A Nested Matrix-Tensor Model for Noisy Multi-view Clustering

• URL: http://arxiv.org/abs/2305.19992v1
• Date: Wed, 31 May 2023 16:13:46 GMT
• Title: A Nested Matrix-Tensor Model for Noisy Multi-view Clustering
• Authors: Mohamed El Amine Seddik, Mastane Achab, Henrique Goulart, Merouane Debbah
• Abstract summary: We propose a nested matrix-tensor model which extends the spiked rank-one tensor model of order three. We show that our theoretical results allow us to anticipate the exact accuracy of the proposed clustering approach. Our analysis unveils unexpected and non-trivial phase transition phenomena depending on the model parameters.

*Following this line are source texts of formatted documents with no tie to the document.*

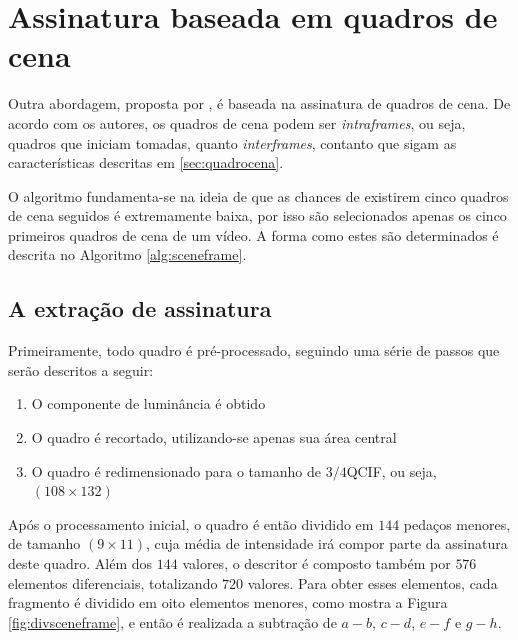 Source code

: \section{Assinatura baseada em quadros de cena}

	Outra abordagem, proposta por \citeauthor{mao2015sceneframe}, é baseada na assinatura de quadros de cena. De acordo com os autores, os quadros de cena podem ser \textit{intraframes}, ou seja, quadros que iniciam tomadas, quanto \textit{interframes}, contanto que sigam as características descritas em \ref{sec:quadrocena}.
    
    O algoritmo fundamenta-se na ideia de que as chances de existirem cinco quadros de cena seguidos é extremamente baixa, por isso são selecionados apenas os cinco primeiros quadros de cena de um vídeo. A forma como estes são determinados é descrita no Algoritmo \ref{alg:sceneframe}.

\subsection{A extração de assinatura}



Primeiramente, todo quadro é pré-processado, seguindo uma série de passos que serão descritos a seguir:

\begin{enumerate}
	\item O componente de luminância é obtido
   	\item O quadro é recortado, utilizando-se apenas sua área central
    \item O quadro é redimensionado para o tamanho de $3/4$QCIF, ou seja, $(108\times132)$
\end{enumerate}

Após o processamento inicial, o quadro é então dividido em $144$ pedaços menores, de tamanho $(9\times11)$, cuja média de intensidade irá compor parte da assinatura deste quadro. Além dos $144$ valores, o descritor é composto também por $576$ elementos diferenciais, totalizando $720$ valores. Para obter esses elementos, cada fragmento é dividido em oito elementos menores, como mostra a Figura \ref{fig:divsceneframe}, e então é realizada a subtração de $a - b$, $c - d$, $e - f$ e $g - h$.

• Score: 5.132856740094742
• License: http://creativecommons.org/licenses/by/4.0/
• Abstract: In this paper, we propose a nested matrix-tensor model which extends the spiked rank-one tensor model of order three. This model is particularly motivated by a multi-view clustering problem in which multiple noisy observations of each data point are acquired, with potentially non-uniform variances along the views. In this case, data can be naturally represented by an order-three tensor where the views are stacked. Given such a tensor, we consider the estimation of the hidden clusters via performing a best rank-one tensor approximation. In order to study the theoretical performance of this approach, we characterize the behavior of this best rank-one approximation in terms of the alignments of the obtained component vectors with the hidden model parameter vectors, in the large-dimensional regime. In particular, we show that our theoretical results allow us to anticipate the exact accuracy of the proposed clustering approach. Furthermore, numerical experiments indicate that leveraging our tensor-based approach yields better accuracy compared to a naive unfolding-based algorithm which ignores the underlying low-rank tensor structure. Our analysis unveils unexpected and non-trivial phase transition phenomena depending on the model parameters, ``interpolating'' between the typical behavior observed for the spiked matrix and tensor models.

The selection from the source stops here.